Focusing
When I read Gilles, I wasn't as offended by his ideas as Faith apparently was. Yes, he was sometimes vague and yes, some of his points were only shakily supported at best (I'm still having trouble figuring out how, precisely, an ideal composition program " 'serves' its students, the faculty throughout campus, the institution itself, and the larger democratic society" (9)). However, I find many of his points about the goals of composition courses to be fairly commonsensical and practical, such as his assertion that comp courses "should provide students with the opportunity to practice the craft of writing" (5), for only with "regular, informal practice" will they begin to develop smoothness and "flow" in their writing. I think Gilles is saying that we don't have to teach comp courses as service courses in the sense that we are to provide a fix-it service for students, telling them what's wrong about their writing and then sending them on their way; rather, we can teach comp courses as service classes in the sense that we provide them with opportunities to practice and learn things that will help them develop as writers and thinkers, whether those "things" are conventions, drafting techniques, revision strategies, idea formulation activities, etc. I certainly don't think that providing a valuable educational service to students means you have to revert back to the banking concept of education, as Faith fears.

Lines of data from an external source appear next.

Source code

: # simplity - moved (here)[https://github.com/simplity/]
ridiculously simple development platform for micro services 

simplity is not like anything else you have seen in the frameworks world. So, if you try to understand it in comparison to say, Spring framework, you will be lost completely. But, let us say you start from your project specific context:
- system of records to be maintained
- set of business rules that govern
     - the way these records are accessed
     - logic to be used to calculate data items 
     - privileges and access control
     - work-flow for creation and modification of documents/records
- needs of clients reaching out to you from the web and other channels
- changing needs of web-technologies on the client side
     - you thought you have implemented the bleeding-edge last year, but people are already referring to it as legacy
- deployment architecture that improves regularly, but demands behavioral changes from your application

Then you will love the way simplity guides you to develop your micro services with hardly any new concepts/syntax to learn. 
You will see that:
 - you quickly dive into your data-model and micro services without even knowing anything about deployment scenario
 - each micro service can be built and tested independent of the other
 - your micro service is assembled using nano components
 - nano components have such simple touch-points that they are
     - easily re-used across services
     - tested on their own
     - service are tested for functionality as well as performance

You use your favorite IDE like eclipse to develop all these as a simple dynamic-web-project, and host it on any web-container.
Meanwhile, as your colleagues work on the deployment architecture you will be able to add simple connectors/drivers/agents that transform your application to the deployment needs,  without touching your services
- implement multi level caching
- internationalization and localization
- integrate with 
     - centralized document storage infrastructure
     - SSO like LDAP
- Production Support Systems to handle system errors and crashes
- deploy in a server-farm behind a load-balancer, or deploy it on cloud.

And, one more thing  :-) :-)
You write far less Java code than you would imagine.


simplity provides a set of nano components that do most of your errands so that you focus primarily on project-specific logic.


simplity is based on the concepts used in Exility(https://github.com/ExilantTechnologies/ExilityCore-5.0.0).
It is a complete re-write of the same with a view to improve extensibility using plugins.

I was actually more irritated by Geoffrey Chase's "Letter to New Composition Teachers" than by Gilles' article. In his letter, seemingly written to encourage new composition teachers to "think beyond the borders of their classes" (12) and recognize that the goal of "helping students become better writers" is "too broad and too vague" (13). Well, Chase's ideas struck me as vague and unsupported;he mentioned ideas like the need to understand curriculum relationships, how teachers must become part of two "communities" (scholars and teachers), and how "developing a more connected, coherent vision" of his teaching contributed to the "educational enterprise" (13). But he doesn't give any specifics about these ideas. He mentions how engineering students wrote better when writing engineering-related assignments and that the same idea should be applied in comp classes. Well, how? They're in English class writing English-related assignments. He just keeps mentioning expectations, goals, answers, and relationships without ever clearly iterating the terms of those terms. I wasn't inspired.

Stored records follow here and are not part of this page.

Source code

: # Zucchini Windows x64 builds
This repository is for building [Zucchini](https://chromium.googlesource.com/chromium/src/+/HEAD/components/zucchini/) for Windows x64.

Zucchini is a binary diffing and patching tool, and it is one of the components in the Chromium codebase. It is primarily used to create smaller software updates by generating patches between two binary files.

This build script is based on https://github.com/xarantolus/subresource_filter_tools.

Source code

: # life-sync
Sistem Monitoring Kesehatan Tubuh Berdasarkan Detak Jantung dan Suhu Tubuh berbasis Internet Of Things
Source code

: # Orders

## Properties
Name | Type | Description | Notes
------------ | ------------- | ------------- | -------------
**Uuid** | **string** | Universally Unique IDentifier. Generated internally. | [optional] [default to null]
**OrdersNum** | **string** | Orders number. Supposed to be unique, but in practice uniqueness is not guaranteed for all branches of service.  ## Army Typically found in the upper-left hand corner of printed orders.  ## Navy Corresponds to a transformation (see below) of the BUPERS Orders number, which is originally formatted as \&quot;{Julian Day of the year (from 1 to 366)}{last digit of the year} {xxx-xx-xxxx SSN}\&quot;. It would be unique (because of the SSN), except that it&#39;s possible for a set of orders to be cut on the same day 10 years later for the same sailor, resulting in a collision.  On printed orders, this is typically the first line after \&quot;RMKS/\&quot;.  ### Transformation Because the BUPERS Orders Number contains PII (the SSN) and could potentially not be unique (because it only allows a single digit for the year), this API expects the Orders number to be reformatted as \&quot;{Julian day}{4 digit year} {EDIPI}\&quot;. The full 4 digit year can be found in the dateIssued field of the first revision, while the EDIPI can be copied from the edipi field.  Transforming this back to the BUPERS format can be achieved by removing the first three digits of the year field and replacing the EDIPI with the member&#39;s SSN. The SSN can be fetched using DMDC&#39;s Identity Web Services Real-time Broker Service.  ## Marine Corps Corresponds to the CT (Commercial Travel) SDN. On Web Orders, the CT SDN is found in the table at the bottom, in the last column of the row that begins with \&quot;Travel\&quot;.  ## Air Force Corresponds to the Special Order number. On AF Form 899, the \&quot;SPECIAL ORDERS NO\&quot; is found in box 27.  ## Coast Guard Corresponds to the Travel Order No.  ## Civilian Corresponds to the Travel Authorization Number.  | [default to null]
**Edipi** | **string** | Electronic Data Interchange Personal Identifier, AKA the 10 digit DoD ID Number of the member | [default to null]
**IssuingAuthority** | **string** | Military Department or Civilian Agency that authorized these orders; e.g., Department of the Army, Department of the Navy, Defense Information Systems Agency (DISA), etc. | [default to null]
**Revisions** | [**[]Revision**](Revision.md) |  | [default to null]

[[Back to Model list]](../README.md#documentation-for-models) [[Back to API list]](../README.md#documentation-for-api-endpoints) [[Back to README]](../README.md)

And finally: Amy, I could write for days in response to your question about how we all view high school English courses, but for now, here's what I know:
1. Despite being a straight-A student my entire life, I didn't write a true academic paper until English professors taught me how to do so during my sophomore year of college.
2. When I was a teacher (sorry, Faith), many of my high school juniors and seniors in my "regular" classes didn't even know how to write a paper that contained any sort of argument, much less a thesis. My AP students knew how, but many of them needed a great deal of coaxing to feel "okay" about abandoning the 5-paragraph form they had been taught for so many years.
3. I'm tired now, but I will think more about this discussion for future posts.